El otro día fui a correr a la playa de El Rinconcillo. Unos kilómetros de arena firme que no merecerían una entrada en el blog, sino fuera por una afortunada casualidad que no me resisto a dejar pasar.
Y es que, como habitualmente hago, llevaba el “Mp3” con canciones que saco de Internet, y que muchas veces te deparan sorpresas. Todos hemos oído hasta el hartazgo el famoso, famosísimo Canon de Pachelbel. Es una pieza hermosa como pocas, pero prostituido y envilecido por emisoras de radio y televisión, por anuncios de mil cosas, bandas sonoras, e incluso musiquita de esa que te ponen en la espera de los teléfonos.
Recuero que la primera vez que lo oí, casi un niño, me quede alelado durante un rato. Lo grabé en una cinta y lo escuché una vez y otra.
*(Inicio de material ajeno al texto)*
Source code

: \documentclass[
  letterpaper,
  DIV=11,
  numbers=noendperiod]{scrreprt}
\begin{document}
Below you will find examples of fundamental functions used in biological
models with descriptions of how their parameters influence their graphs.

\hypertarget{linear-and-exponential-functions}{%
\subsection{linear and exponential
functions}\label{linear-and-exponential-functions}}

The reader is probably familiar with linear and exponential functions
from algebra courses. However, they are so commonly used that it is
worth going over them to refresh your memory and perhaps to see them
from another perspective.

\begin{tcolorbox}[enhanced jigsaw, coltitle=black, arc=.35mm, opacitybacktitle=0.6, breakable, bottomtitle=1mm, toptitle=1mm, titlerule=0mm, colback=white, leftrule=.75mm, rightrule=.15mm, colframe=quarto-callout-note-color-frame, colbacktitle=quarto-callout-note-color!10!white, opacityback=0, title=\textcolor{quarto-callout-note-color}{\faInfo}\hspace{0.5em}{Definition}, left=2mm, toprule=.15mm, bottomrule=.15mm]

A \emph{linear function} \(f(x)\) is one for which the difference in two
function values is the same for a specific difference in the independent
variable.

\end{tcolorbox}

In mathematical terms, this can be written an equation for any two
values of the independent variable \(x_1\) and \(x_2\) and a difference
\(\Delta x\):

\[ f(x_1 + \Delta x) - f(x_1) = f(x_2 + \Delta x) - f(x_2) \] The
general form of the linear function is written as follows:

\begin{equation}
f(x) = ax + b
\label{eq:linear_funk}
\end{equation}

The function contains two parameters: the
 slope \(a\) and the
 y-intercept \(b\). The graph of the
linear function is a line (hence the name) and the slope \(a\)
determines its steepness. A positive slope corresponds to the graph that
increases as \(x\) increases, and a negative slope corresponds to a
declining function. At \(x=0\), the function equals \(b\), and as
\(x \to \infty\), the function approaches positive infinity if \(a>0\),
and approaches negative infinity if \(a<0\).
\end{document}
Pues bien, y no me enrollo más, casi por casualidad fue a parar a mis auriculares la versión de David Lanz y Michael Jones, y volviendo del río Palmones la escuché. Y por esas cosas que pasan de vez en cuando, fue como si volviera a descubrir la obra y la disfrutara por primera vez. Era como si el haber sustituido los tres violines en los que pensó el viejo compositor por un piano, fuera capaz, por un milagro breve y fugaz, de devolver la magia perdida a la música. Y corriendo junto a la orilla del mar volví a sentir cada acorde, como si por un regalo del destino se me hubieran consentido unos pocos minutos de repetir lo irrepetible.